Three-dimensional structure of cyclodextrin glycosyltransferase from Bacillus circulans at 3·4 Å resolution

• Published in: Journal of molecular biology Vol. 209; no. 4; pp. 793 - 800
• Main Authors: Hofmann, Birgit E., Bender, Hans, Schulz, George E.
• Format: Journal Article
• Language: English
• Published: Elsevier Ltd 01.10.1989
• ISSN: 0022-2836; 1089-8638
• DOI: 10.1016/0022-2836(89)90607-4

Cyclodextrin glycosyltransferase (EC 2.4.1.19) from Bacillus circulans has been purified, crystallized and analyzed by X-ray diffraction. The enzyme is monomeric. SDS/polyacrylamide gel electrophoresis gave an M r of 73,600(±1000), corresponding to 670(±10) amino acid residues.
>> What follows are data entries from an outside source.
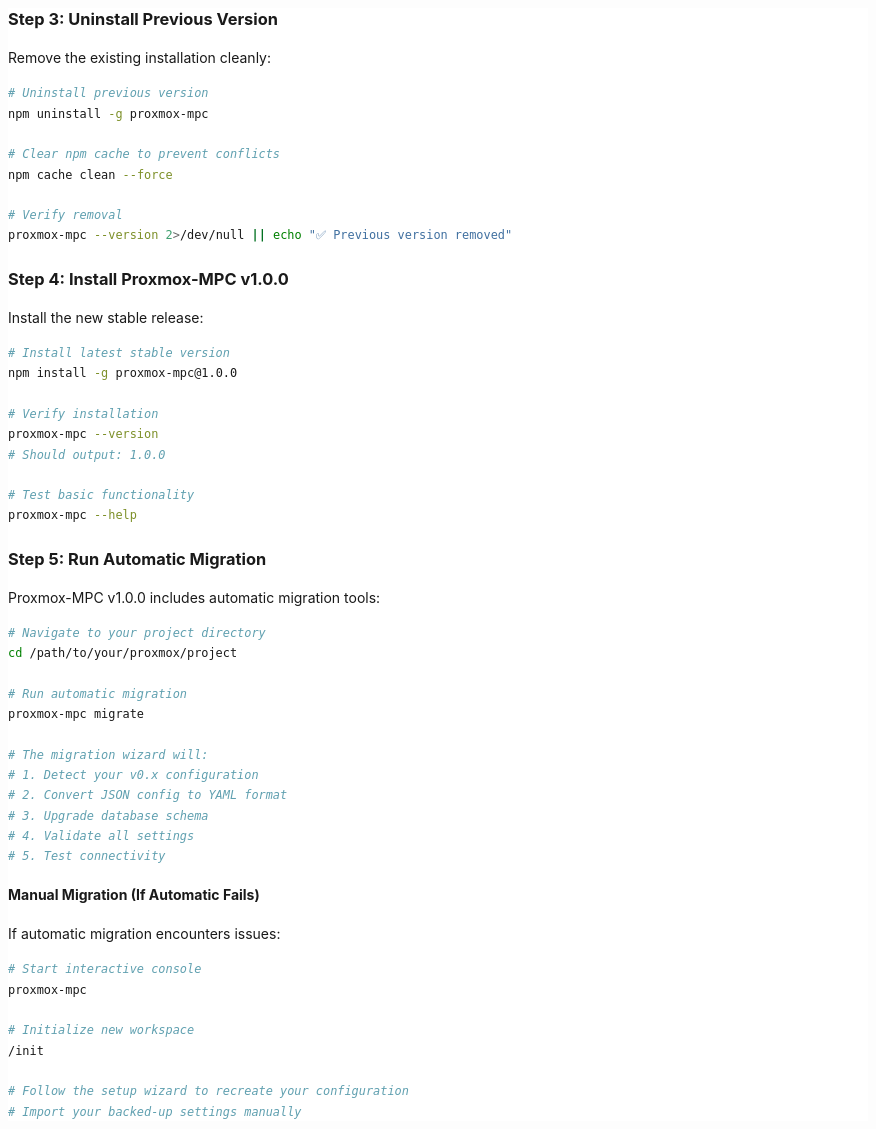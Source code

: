 ### Step 3: Uninstall Previous Version

Remove the existing installation cleanly:

```bash
# Uninstall previous version
npm uninstall -g proxmox-mpc

# Clear npm cache to prevent conflicts
npm cache clean --force

# Verify removal
proxmox-mpc --version 2>/dev/null || echo "✅ Previous version removed"
```

### Step 4: Install Proxmox-MPC v1.0.0

Install the new stable release:

```bash
# Install latest stable version
npm install -g proxmox-mpc@1.0.0

# Verify installation
proxmox-mpc --version
# Should output: 1.0.0

# Test basic functionality
proxmox-mpc --help
```

### Step 5: Run Automatic Migration

Proxmox-MPC v1.0.0 includes automatic migration tools:

```bash
# Navigate to your project directory
cd /path/to/your/proxmox/project

# Run automatic migration
proxmox-mpc migrate

# The migration wizard will:
# 1. Detect your v0.x configuration
# 2. Convert JSON config to YAML format
# 3. Upgrade database schema
# 4. Validate all settings
# 5. Test connectivity
```

#### Manual Migration (If Automatic Fails)

If automatic migration encounters issues:

```bash
# Start interactive console
proxmox-mpc

# Initialize new workspace
/init

# Follow the setup wizard to recreate your configuration
# Import your backed-up settings manually
```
The structure of the crystalline enzyme has been elucidated at a resolution of 3·4 Å, using multiple isomorphous replacement and solvent flattening for phase determination. The resulting electron density map allowed tracing of the polypeptide chain; 664 residue positions have been assigned. The chain fold has been subdivided into five domains. The N-terminal domain forms a (βα) 8-barrel, which contains the second domain of about 55 residues as an insert after the third β-strand. The three remaining domains form almost exclusively β-pleated sheet structures and consist of about 90, 80 and 95 residues. The chain fold of the three N-terminal domains of 492 residues resembles closely the two known structures of α-amylases. This geometric similarity corresponds to the observed amino acid sequence homology. On the basis of the sequence homology with α-amylases, the active center can be located. The fourth domain has an immunoglobulin fold and is far away from the active center, while the fifth domain participates in the formation of the broad depression at the active center. Accordingly, the cyclodextrin glycosyltransferase chain fold can be considered as an α-amylase chain fold with two additional domains.